La tristesse due à la pauvreté, selon le monde, produit la mort de l'âme dit l'Apôtre, tandis que la tristesse qui vient de la pauvreté en Dieu "produit une pénitence dont on ne se repend jamais pour le salut de l'âme". ( 2 Corinthiens 7, 10)

De la pauvreté involontaire, indépendante de notre volonté, viennent la tristesse, la colère, l'affliction, également involontaires.

De la pauvreté volontaire, librement consentie, vient l'affliction volontaire, elle aussi librement consentie. L'affliction appelé ici "bienheureuse" est liée à la pauvreté selon Dieu : en elle, elle a sa cause, et d'elle, elle dépend ; elle tient d'être spirituelle et voulue.

Il y a quatre sortes de pauvreté spirituelles:
1- La pauvreté de l'esprit.
2- La pauvreté du corps.
3- La pauvreté dans les biens temporels.
4- La pauvreté dans les épreuves qui frappent de l'extérieur.

Ne pensons pas en lisant cette énumération, que la pauvreté selon Dieu est divisée en son essence et en son application. Non, il y a unité profonde de ces diverses formes enfermées dans une seule Béatitude.

Il y a donc quatre formes de pauvreté spirituelle, chacune d'elle engendre l'affliction correspondante et la consolation qui l'accompagne.

De la pauvreté du corps, volontairement humilié par la faim et la soif, la veille, la fatigue, la souffrance, vient l'affliction et jaillissent les larmes.

Le relâchement, la mollesse du corps engendre souvent l'insensibilité et l'endurcissement du coeur.

L'âme délivrée de l'amertume du péché, par la contrition, reçoit, en retour, le contentement spirituel, cette consolation par laquelle le Seigneur proclame "Bienheureux" les affligés. (Matthieu 5, 4)

La pauvreté matérielle est unie à la pauvreté de l'esprit.

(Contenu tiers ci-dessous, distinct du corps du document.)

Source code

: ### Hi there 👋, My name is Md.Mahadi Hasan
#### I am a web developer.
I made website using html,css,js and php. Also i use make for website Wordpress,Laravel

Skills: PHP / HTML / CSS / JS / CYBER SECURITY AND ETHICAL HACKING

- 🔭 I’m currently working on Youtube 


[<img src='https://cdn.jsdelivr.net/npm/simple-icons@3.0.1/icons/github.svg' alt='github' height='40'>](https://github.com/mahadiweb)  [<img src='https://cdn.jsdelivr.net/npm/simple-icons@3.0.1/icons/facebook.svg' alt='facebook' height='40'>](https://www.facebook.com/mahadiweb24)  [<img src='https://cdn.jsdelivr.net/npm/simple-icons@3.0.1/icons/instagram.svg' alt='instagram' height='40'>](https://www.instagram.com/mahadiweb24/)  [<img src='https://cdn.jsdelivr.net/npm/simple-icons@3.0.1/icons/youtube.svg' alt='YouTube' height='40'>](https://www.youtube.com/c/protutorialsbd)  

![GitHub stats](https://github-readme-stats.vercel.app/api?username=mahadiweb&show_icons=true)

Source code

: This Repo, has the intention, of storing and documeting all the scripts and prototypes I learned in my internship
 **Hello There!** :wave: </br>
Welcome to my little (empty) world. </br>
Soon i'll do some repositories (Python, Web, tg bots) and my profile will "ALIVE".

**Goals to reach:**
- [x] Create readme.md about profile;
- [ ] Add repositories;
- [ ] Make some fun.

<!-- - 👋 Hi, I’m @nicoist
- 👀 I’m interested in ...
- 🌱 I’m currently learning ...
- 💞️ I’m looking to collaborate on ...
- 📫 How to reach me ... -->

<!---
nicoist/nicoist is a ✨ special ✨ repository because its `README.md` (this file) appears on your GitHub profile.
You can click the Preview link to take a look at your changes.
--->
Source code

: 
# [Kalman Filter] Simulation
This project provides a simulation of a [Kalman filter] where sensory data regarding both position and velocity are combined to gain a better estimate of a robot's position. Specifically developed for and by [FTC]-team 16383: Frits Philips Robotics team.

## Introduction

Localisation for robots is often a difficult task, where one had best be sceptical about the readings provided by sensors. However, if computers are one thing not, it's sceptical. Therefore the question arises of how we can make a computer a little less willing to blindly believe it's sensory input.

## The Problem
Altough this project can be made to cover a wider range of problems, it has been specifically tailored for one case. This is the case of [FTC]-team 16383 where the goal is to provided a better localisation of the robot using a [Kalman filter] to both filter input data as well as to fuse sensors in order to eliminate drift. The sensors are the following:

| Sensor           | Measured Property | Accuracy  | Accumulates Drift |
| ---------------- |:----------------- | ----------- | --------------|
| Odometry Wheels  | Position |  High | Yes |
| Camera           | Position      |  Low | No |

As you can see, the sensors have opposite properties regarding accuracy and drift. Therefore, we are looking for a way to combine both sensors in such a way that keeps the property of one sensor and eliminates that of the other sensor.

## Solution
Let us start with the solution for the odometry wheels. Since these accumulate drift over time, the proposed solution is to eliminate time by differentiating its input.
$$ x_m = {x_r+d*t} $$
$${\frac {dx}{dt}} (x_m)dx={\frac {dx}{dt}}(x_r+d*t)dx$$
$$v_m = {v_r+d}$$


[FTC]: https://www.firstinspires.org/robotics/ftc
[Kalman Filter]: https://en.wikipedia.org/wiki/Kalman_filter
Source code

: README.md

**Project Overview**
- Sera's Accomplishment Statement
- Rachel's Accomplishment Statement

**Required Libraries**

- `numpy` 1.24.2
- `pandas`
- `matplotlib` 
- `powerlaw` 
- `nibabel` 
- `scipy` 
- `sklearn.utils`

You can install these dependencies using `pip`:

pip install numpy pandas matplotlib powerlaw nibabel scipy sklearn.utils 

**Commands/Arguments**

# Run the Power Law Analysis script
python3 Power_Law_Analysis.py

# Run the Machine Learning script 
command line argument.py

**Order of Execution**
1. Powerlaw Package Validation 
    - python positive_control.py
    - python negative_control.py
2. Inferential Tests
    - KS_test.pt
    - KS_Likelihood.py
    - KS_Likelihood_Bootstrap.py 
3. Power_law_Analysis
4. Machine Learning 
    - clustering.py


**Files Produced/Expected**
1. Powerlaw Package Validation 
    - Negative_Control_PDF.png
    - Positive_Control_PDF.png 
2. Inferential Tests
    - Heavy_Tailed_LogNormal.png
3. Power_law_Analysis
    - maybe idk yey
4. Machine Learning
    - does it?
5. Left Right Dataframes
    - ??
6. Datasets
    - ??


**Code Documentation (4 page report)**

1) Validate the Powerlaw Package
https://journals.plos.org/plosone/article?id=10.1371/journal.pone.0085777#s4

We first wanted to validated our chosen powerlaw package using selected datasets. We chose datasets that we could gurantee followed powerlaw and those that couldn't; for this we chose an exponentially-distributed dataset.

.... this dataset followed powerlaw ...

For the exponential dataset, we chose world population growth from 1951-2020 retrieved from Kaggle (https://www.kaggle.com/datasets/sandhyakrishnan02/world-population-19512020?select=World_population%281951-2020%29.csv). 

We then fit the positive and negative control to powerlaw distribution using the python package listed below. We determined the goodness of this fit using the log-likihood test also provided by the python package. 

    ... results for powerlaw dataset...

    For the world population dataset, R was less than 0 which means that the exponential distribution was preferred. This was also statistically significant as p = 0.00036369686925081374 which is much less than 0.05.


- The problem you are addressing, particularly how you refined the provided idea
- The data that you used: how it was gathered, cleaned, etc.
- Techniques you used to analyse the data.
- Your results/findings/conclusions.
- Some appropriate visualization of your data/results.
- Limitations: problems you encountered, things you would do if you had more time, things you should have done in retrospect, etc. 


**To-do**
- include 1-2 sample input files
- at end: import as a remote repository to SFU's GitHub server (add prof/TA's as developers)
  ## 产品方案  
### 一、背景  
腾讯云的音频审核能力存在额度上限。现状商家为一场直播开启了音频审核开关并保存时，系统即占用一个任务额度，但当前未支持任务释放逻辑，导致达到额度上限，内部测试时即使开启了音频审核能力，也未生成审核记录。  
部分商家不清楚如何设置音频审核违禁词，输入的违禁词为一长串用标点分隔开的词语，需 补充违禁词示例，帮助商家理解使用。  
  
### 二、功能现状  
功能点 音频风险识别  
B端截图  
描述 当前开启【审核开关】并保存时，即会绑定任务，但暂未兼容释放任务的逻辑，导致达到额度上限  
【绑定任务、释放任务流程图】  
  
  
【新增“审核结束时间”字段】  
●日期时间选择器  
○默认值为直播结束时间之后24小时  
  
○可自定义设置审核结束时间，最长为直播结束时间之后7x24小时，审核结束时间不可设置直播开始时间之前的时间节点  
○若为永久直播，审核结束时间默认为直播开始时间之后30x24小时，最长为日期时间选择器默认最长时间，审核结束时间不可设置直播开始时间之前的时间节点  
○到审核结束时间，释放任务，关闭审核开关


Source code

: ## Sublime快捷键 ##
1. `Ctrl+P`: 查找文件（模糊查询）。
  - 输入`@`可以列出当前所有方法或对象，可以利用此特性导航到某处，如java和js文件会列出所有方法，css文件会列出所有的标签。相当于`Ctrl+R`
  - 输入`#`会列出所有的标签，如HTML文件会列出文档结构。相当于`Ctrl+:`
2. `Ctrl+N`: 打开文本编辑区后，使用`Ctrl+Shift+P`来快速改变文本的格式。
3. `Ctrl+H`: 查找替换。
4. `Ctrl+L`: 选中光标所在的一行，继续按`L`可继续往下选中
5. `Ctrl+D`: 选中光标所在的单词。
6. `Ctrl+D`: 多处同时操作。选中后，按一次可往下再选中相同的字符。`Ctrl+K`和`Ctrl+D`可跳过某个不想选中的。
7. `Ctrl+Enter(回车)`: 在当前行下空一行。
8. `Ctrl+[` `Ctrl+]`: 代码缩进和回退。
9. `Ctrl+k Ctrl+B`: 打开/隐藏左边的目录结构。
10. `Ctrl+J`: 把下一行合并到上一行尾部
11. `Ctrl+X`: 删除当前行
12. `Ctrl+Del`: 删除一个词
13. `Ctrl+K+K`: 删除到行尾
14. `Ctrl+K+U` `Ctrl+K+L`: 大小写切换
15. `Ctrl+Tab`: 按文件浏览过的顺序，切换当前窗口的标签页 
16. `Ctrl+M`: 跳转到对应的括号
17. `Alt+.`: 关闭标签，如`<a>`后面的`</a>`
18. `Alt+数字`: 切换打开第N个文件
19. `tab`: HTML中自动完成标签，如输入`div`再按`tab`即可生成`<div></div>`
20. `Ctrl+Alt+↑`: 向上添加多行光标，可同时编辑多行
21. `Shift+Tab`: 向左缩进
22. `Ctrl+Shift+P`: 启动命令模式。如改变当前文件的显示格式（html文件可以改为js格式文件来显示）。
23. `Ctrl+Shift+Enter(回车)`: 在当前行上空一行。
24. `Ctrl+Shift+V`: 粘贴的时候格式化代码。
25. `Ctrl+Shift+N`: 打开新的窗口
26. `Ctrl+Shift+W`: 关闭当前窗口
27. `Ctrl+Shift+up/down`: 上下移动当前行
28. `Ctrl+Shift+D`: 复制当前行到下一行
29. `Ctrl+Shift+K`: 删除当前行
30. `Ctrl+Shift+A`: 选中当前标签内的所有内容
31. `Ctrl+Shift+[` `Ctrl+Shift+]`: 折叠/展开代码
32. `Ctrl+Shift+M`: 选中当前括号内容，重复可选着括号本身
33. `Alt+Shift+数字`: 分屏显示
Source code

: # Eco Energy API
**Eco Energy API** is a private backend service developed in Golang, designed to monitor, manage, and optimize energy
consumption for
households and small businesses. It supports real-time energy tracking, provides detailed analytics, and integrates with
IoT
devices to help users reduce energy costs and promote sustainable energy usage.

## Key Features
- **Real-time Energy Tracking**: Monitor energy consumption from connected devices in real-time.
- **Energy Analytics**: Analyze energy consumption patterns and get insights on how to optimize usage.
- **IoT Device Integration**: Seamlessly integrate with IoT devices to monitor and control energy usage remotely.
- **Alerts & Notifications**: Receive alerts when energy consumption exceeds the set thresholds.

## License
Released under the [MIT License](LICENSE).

La pauvreté matérielle n'est agréable à Dieu qu'unie à la pauvreté de l'esprit.
 
Moine ayant quitté le monde.

Quand l'homme quitte le monde, abandonnant terre et argent, ou en le distribuant ou le donnant, selon le commandement du Seigneur (Luc 14, 33), il se libère de tous les soucis inhérents à ces biens ; son âme revient à elle-même libre de tous les tracas extérieurs.

Alors Dieu donne le don de la paix des pensées, qui va être comme le vase qui contiendra d'autres dons.

Avec la paix des pensées, Dieu donne aussi, au début, l'humilité qui engendre, coordonne et parfait toutes les vertus, qui est un fruit dont témoigne l'Esprit Bon et Divin qui la crée et la renouvelle dans nos entrailles. (Psaume 50, 12)

Dans la paix et l'humilité se trouve le paradis spirituel, où poussent toutes sortent d'arbres de la vraie vertu ; au milieu de ce paradis s'élèvent les palais sacrés de l'amour et dans ses propylées fleurit la joie ineffable que personne ne peut nous ravir.
(Saint Grégoire Palamas - Lettre à Xénie la Moniale - Lumière du Thabor. Éd. Âge d'Homme).